I think the claim that computation is part of the cube dynamics can go untested, fairly obviously you process something, MIT's cubing community and Singmaster's algorithmic basis pretty much sum up the details.
Of course, it depends on what category you apply, is it a virtual-register kind of device? Is it strictly monotonic (i.e. there is a linear progression of contexts and switches)?
Well never mind all that, Prolog to the rescue. This is strictly a symbolic language. there are only lists with elements in them which can be other lists, or atomic tokens.
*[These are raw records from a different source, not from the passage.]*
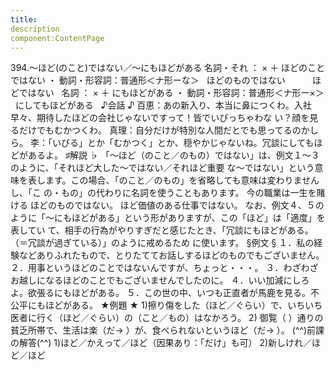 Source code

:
 ```yaml
---
title:
description
component:ContentPage
---
```



394.～ほど(のこと)ではない／～にもほどがある
名詞・それ ： × ＋ ほどのことではない ・
動詞・形容詞：普通形＜ナ形ーな＞   ほどのものではない  
        ほどではない  
名詞 ： × ＋ にもほどがある ・
動詞・形容詞：普通形＜ナ形ー×＞   にしてもほどがある  
♪会話 ♪
百恵：あの新入り、本当に鼻につくわ。入社早々、期待したほどの会社じゃないですって！皆でいびっちゃわな い？顔を見るだけでもむかつくわ。
真理：自分だけが特別な人間だとでも思ってるのかしら。
李：「いびる」とか「むかつく」とか、穏やかじゃないね。冗談にしてもほどがあるよ。
♯解説 ♭
「～ほど（のこと／のもの）ではない」は、例文１～３のように、「それほど大した～ではない／それほど重要 な～ではない」という意味を表します。この場合、「のこと／のもの」を省略しても意味は変わりませんし、「こ の・もの」の代わりに名詞を使うこともあります。
今の職業は一生を賭ける
ほどのものではない。
ほど価値のある仕事ではない。 なお、例文４、５のように「～にもほどがある」という形がありますが、この「ほど」は「適度」を表してい
て、相手の行為がやりすぎだと感じたとき、「冗談にもほどがある。（＝冗談が過ぎている）」のように戒めるため に使います。
§例文 §
１．私の経験などありふれたもので、とりたててお話しするほどのものでもございません。
２．用事というほどのことではないんですが、ちょっと・・・。
３．わざわざお越しになるほどのことでもございませんでしたのに。
４．いい加減にしろよ。欲張るにもほどがある。
５．この世の中、いつも正直者が馬鹿を見る。不公平にもほどがある。
★例題 ★
1)擦り傷をした（ほど／ぐらい）で、いちいち医者に行く（ほど／ぐらい）の（こと／もの）はなかろう。
2) 御覧（ ）通りの貧乏所帯で、生活は楽（だ→ ）が、食べられないというほど（だ→ ）。
(^^)前課の解答(^^)
1)ほど／かえって／ほど（因果あり：「だけ」も可）
2)新しけれ／ほど／ほど
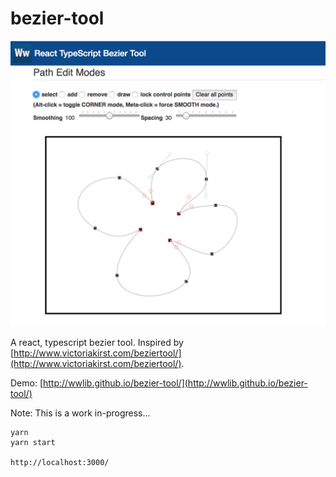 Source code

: # bezier-tool

![bezier-tool](./static/assets/bezier-tool.png)


A react, typescript bezier tool. Inspired by [http://www.victoriakirst.com/beziertool/](http://www.victoriakirst.com/beziertool/).

Demo: [http://wwlib.github.io/bezier-tool/](http://wwlib.github.io/bezier-tool/)  

Note: This is a work in-progress...

```
yarn
yarn start

http://localhost:3000/
```
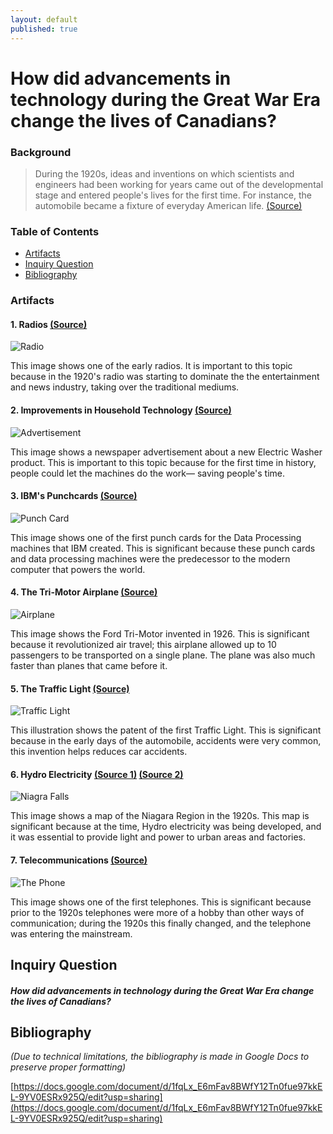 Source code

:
 ```yaml
---
layout: default
published: true
---
```

# How did advancements in technology during the Great War Era change the lives of Canadians?

### Background

> During the 1920s, ideas and inventions on which scientists and engineers had been working for years came out of the developmental stage and entered people's lives for the first time. For instance, the automobile became a fixture of everyday American life. [(Source)](https://www.encyclopedia.com/social-sciences/culture-magazines/1920s-science-and-technology-overview)

### Table of Contents
 - [Artifacts](#artifacts)
 - [Inquiry Question](#paragraph)
 - [Bibliography](#bibliography)

### Artifacts<a name="artifacts"/>

#### 1. Radios [(Source)](https://inktank.fi/disruptive-decades-technologies-that-revolutionized-the-1920s)

![Radio](https://inktank.fi/wp-content/uploads/2016/02/Radio-broadcast-in-the-1920s.jpg)

This image shows one of the early radios. It is important to this topic because in the 1920's radio was starting to dominate the the entertainment and news industry, taking over the traditional mediums.

#### 2. Improvements in Household Technology [(Source)](https://caperpics.wordpress.com/tag/capers/)

![Advertisement](https://caperpics.files.wordpress.com/2011/03/sears_wash-scaled600.jpg?w=486&h=656)

This image shows a newspaper advertisement about a new Electric Washer product. This is important to this topic because for the first time in history, people could let the machines do the work— saving people's time.


#### 3. IBM's Punchcards [(Source)](https://www.wired.com/2012/11/the-decades-that-invented-the-future-part-3-1921-1930/)

![Punch Card](https://www.wired.com/wp-content/uploads/images_blogs/gadgetlab/2012/11/punched_card-660x290.jpg)

This image shows one of the first punch cards for the Data Processing machines that IBM created. This is significant because these punch cards and data processing machines were the predecessor to the modern computer that powers the world.

#### 4. The Tri-Motor Airplane [(Source)](https://www.wired.com/2012/11/the-decades-that-invented-the-future-part-3-1921-1930/)

![Airplane](https://www.wired.com/wp-content/uploads/images_blogs/gadgetlab/2012/11/ford_trimotor.jpg)

This image shows the Ford Tri-Motor invented in 1926. This is significant because it revolutionized air travel; this airplane allowed up to 10 passengers to be transported on a single plane. The plane was also much faster than planes that came before it.

#### 5. The Traffic Light [(Source)](https://www.wired.com/2012/11/the-decades-that-invented-the-future-part-3-1921-1930/)

![Traffic Light](https://www.wired.com/wp-content/uploads/images_blogs/gadgetlab/2012/11/traffic-light-patent.jpg)

This illustration shows the patent of the first Traffic Light. This is significant because in the early days of the automobile, accidents were very common, this invention helps reduces car accidents. 

#### 6. Hydro Electricity [(Source 1)](https://www.oldmapsonline.org/map/usgs/5930887/) [(Source 2)](https://www.thecanadianencyclopedia.ca/en/article/technology)

![Niagra Falls](https://ngmdb.usgs.gov/img4/ht_icons/overlay/NY/NY_Niagara%20Falls_462633_1901_62500_geo.jpg)

This image shows a map of the Niagara Region in the 1920s. This map is significant because at the time, Hydro electricity was being developed, and it was essential to provide light and power to urban areas and factories.

#### 7. Telecommunications [(Source)](https://www.techwalla.com/articles/telephones-in-the-1920s)

![The Phone](https://img.techwallacdn.com/630x/cppd/14/154/fotolia_3740529_XS.jpg?type=webp)

This image shows one of the first telephones. This is significant because prior to the 1920s telephones were more of a hobby than other ways of communication; during the 1920s this finally changed, and the telephone was entering the mainstream.

## Inquiry Question<a name="paragraph" />

##### How did advancements in technology during the Great War Era change the lives of Canadians?



## Bibliography<a name="bibliography" />

*(Due to technical limitations, the bibliography is made in Google Docs to preserve proper formatting)*

[https://docs.google.com/document/d/1fqLx_E6mFav8BWfY12Tn0fue97kkEL-9YV0ESRx925Q/edit?usp=sharing](https://docs.google.com/document/d/1fqLx_E6mFav8BWfY12Tn0fue97kkEL-9YV0ESRx925Q/edit?usp=sharing)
The most atomic element is the empty list.
Constructing a Prolog program means defining a list structure, and in general some list traversing functions that are recursive, so a list is partially traversed in any case by first traversing the list at the head (or parsing an atom), then the tail is traversed recursively so that list traversal is ordered by the list itself.
The Singmaster labelling scheme uses 6 Roman letters (you could use Chinese or French versions however, the symbols are merely convenient or heuristic), which are: BDFLRU in alphabetic order.
You need to create lists that order these pairwise so they correspond to opposite faces of a cube.
Then you need to create an ordered list of inverted symbols to represent the "reverse" operator set of symbols: U',D' etc.
Then you will need functions that traverse these lists and compose at least the 2-generator set of operations on adjacent pairs, the cross and anticross subgroups. These correspond to the antitwist and twist groups respectively.
You can twist a single corner cubie and return it to where it started (you transport it in two directions, i.e. it gets pitch + roll), with an anticross move like FR. The cross moves F'R or FR' "eliminate" twist.
In that case, you can use twist parity as a symbol which is written in a read-erase-write cycle.
The other function, which is ancillary, is the copy function.
Solutions to a scrambled code use these subgroups, to eliminate twists from the corner cubies and flips from the edge cubies. Twist and flip essentially close the parity function(al).
If you generate a 6x6 matrix from the ordered list (URFDLB) you get a diagonal of square moves (the squares group UU,RR, ...,BB), this is the "identity function" because it has the parity identity (P,-P) where the cross and anticross groups generate {+1,0,-1} in the corners group. Parity is {0,-1} in the edges group.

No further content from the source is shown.